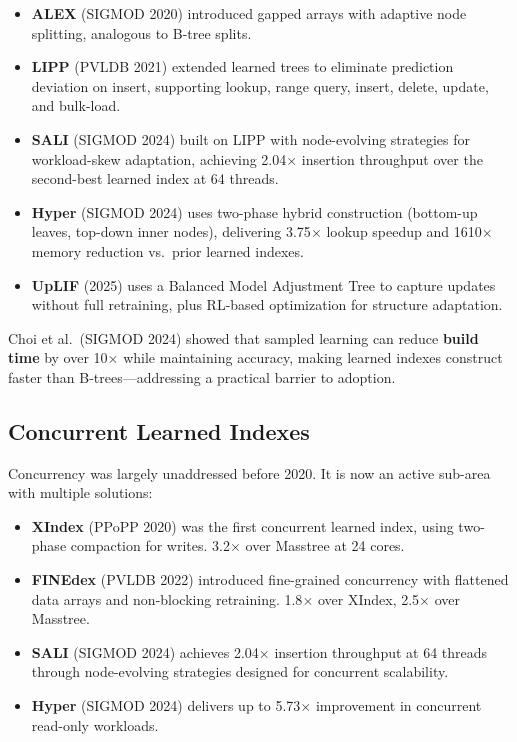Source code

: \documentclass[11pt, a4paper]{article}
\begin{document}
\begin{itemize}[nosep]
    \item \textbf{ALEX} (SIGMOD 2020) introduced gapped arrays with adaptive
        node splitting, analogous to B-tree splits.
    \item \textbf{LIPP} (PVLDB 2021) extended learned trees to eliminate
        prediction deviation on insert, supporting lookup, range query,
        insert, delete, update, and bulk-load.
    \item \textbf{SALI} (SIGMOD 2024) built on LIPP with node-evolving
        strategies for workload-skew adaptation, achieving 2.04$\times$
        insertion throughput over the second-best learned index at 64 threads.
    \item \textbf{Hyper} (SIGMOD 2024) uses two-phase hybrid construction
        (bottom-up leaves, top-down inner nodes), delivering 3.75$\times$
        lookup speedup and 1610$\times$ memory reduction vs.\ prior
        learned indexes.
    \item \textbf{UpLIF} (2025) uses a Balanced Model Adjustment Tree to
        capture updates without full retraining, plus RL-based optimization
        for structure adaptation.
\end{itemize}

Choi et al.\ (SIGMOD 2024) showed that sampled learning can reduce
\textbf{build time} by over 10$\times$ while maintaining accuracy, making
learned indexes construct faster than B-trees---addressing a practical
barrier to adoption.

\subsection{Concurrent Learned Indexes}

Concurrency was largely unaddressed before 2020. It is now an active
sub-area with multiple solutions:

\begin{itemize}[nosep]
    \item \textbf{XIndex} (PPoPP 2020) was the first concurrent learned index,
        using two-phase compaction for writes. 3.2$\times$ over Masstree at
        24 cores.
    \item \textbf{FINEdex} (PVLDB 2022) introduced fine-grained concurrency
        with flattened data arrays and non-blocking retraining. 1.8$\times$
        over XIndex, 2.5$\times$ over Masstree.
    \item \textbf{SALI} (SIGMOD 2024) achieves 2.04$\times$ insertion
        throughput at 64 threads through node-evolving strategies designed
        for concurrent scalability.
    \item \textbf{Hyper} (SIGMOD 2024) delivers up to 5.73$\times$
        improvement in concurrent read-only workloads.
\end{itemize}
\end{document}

■ ■ ■ ■

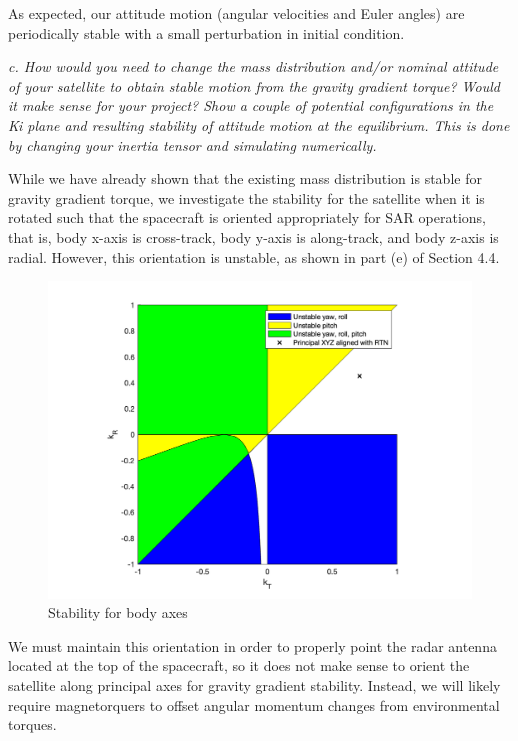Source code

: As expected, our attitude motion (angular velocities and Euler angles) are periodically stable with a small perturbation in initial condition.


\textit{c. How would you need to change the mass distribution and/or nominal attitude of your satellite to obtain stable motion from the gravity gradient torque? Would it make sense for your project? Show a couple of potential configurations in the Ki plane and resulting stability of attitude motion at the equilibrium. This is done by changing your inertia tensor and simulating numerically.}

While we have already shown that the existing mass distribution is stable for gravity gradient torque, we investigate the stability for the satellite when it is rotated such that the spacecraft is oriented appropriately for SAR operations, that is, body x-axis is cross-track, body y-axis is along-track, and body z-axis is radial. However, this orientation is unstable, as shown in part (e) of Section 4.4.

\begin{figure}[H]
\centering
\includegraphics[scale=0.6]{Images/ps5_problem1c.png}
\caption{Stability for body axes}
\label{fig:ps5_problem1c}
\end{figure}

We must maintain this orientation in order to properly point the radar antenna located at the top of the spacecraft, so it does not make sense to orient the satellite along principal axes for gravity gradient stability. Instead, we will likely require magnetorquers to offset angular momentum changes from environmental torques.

■ ■ ■ ■

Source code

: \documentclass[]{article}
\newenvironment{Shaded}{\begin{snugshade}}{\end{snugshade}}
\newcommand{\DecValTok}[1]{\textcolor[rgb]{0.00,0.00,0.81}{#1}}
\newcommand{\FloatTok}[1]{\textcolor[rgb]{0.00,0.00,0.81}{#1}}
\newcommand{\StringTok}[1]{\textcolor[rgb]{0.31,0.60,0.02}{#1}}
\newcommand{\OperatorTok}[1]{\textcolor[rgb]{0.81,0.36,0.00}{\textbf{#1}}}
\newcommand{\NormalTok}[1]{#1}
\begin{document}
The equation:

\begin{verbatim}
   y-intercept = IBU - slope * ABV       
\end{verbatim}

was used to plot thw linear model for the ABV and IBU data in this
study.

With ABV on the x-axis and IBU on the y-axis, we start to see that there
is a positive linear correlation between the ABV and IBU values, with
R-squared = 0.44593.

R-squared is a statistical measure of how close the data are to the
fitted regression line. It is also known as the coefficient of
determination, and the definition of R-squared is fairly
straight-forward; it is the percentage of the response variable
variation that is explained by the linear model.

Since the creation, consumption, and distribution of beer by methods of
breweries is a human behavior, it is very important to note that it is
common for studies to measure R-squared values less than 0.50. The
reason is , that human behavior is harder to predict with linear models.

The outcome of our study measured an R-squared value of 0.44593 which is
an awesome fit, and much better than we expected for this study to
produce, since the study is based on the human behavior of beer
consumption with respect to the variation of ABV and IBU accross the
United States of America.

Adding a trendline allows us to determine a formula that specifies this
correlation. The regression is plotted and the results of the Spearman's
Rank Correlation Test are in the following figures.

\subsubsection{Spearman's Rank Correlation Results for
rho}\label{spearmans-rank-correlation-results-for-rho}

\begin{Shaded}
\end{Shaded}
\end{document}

■ ■ ■ ■

* _Work instructions_:
Go through the listing above and write out exactly the lines starting with the one holding "was used to" and running through the one holding "Since the creation, consumption, and", ends included, and no others.

* _Worked solution_:
was used to plot thw linear model for the ABV and IBU data in this
study.

With ABV on the x-axis and IBU on the y-axis, we start to see that there
is a positive linear correlation between the ABV and IBU values, with
R-squared = 0.44593.

R-squared is a statistical measure of how close the data are to the
fitted regression line. It is also known as the coefficient of
determination, and the definition of R-squared is fairly
straight-forward; it is the percentage of the response variable
variation that is explained by the linear model.

Since the creation, consumption, and distribution of beer by methods of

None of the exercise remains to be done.